Given the standing ovation Senator Rand Paul received at the blue bastion of UC Berkeley, the following news likely to add fuel to the fire of anger young Americans are experiencing over privacy right violations.

Breitbart’s Frances Martel has this report:

A study released by the Gates Foundation is promoting a system that would track the careers of college graduates long after they receive their degrees, attacking the National Association for Independent Colleges and Universities for promoting laws that prevent up-close surveillance of students by the government.

The study, titled “College Blackout,” argues that the proposed system, the Student Unit Recording System, would allow a more nuanced approach to studying the value of higher education. This requires knowing the life story of every student and tracking information like income after college and major simultaneously.

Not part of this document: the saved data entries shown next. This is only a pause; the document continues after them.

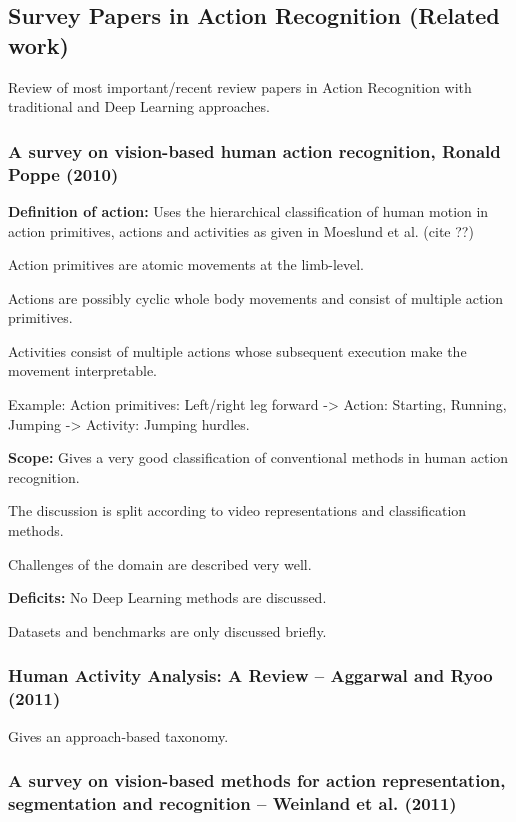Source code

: \subsection{Survey Papers in Action Recognition (Related work)}

Review of most important/recent review papers in Action Recognition with traditional and Deep Learning approaches.

\subsubsection{A survey on vision-based human action recognition, Ronald Poppe (2010)}

\textbf{Definition of action:} Uses the hierarchical classification of human motion in action primitives, actions and activities as given in Moeslund et al. (cite ??)

Action primitives are atomic movements at the limb-level.

Actions are possibly cyclic whole body movements and consist of multiple action primitives.

Activities consist of multiple actions whose subsequent execution make the movement interpretable.

Example: Action primitives: Left/right leg forward -> Action: Starting, Running, Jumping -> Activity: Jumping hurdles.

\textbf{Scope:} Gives a very good classification of conventional methods in human action recognition.

The discussion is split according to video representations and classification methods.

Challenges of the domain are described very well.

\textbf{Deficits:} No Deep Learning methods are discussed. 

Datasets and benchmarks are only discussed briefly.

\subsubsection{Human Activity Analysis: A Review -- Aggarwal and Ryoo (2011)}

Gives an approach-based taxonomy.

\subsubsection{A survey on vision-based methods for action representation, segmentation and recognition -- Weinland et al. (2011)}

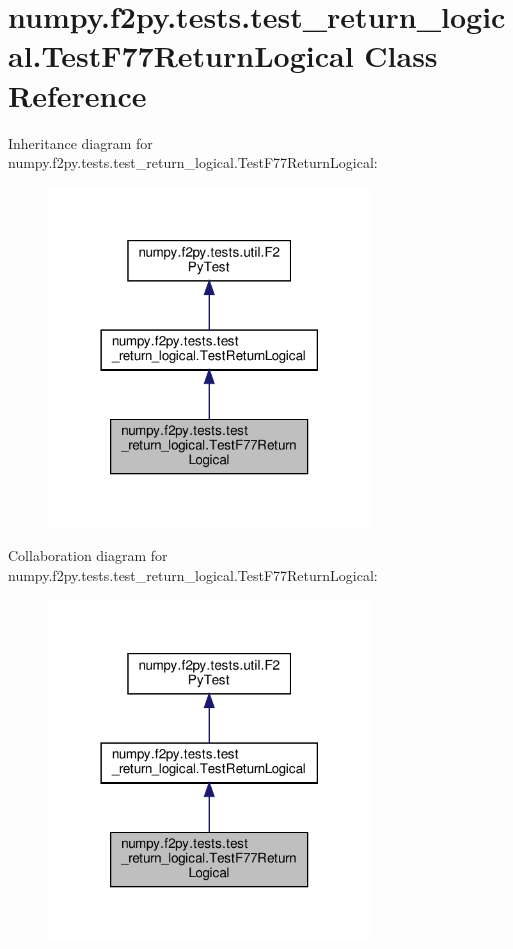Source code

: \hypertarget{classnumpy_1_1f2py_1_1tests_1_1test__return__logical_1_1TestF77ReturnLogical}{}\section{numpy.\+f2py.\+tests.\+test\+\_\+return\+\_\+logical.\+Test\+F77\+Return\+Logical Class Reference}
\label{classnumpy_1_1f2py_1_1tests_1_1test__return__logical_1_1TestF77ReturnLogical}


Inheritance diagram for numpy.\+f2py.\+tests.\+test\+\_\+return\+\_\+logical.\+Test\+F77\+Return\+Logical\+:
\nopagebreak
\begin{figure}[H]
\begin{center}
\leavevmode
\includegraphics[width=242pt]{classnumpy_1_1f2py_1_1tests_1_1test__return__logical_1_1TestF77ReturnLogical__inherit__graph}
\end{center}
\end{figure}


Collaboration diagram for numpy.\+f2py.\+tests.\+test\+\_\+return\+\_\+logical.\+Test\+F77\+Return\+Logical\+:
\nopagebreak
\begin{figure}[H]
\begin{center}
\leavevmode
\includegraphics[width=242pt]{classnumpy_1_1f2py_1_1tests_1_1test__return__logical_1_1TestF77ReturnLogical__coll__graph}
\end{center}
\end{figure}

The data already exists, the study argues, though spread out across a number of government institutions, like the Social Security Administration and the IRS.

While private institutions and some states keep these records, the study argues that the federal government should have this information pooled in one place.

What currently prevents such a database is a 2008 law that bans the project. “Without the ban,” the study explains, “the Department of Education could use student-level data already collected and stored by schools, states, and the federal government; safeguard it; and link it across schools and to other data sources – a structure known as a student unit record data system.”

The three main arguments the Gates Foundation paper proposes are that such private information is already in possession of the government, just distributed among a number of federal departments; that only the National Association of Independent Colleges and Universities (NAICU) opposes the system; and that the benefits of having a better feel for the performance of a school outweigh the costs of having the federal government track the career success of millions long after they have graduated.

The villains of the Foundation’s story are the heads of the NAICU, who are portrayed as a nefarious lobby of wealthy insiders who overthrow an earnest effort to record data that would hold their institutions accountable. The NAICU fears such a system, the study claims, because it is “largely independent of state money or oversight,” which makes the group dependent on tuition dollars. As President Obama threatened to link those dollars that come from federal loans to a student unit record system, the NAICU opposes such a system, the study claims.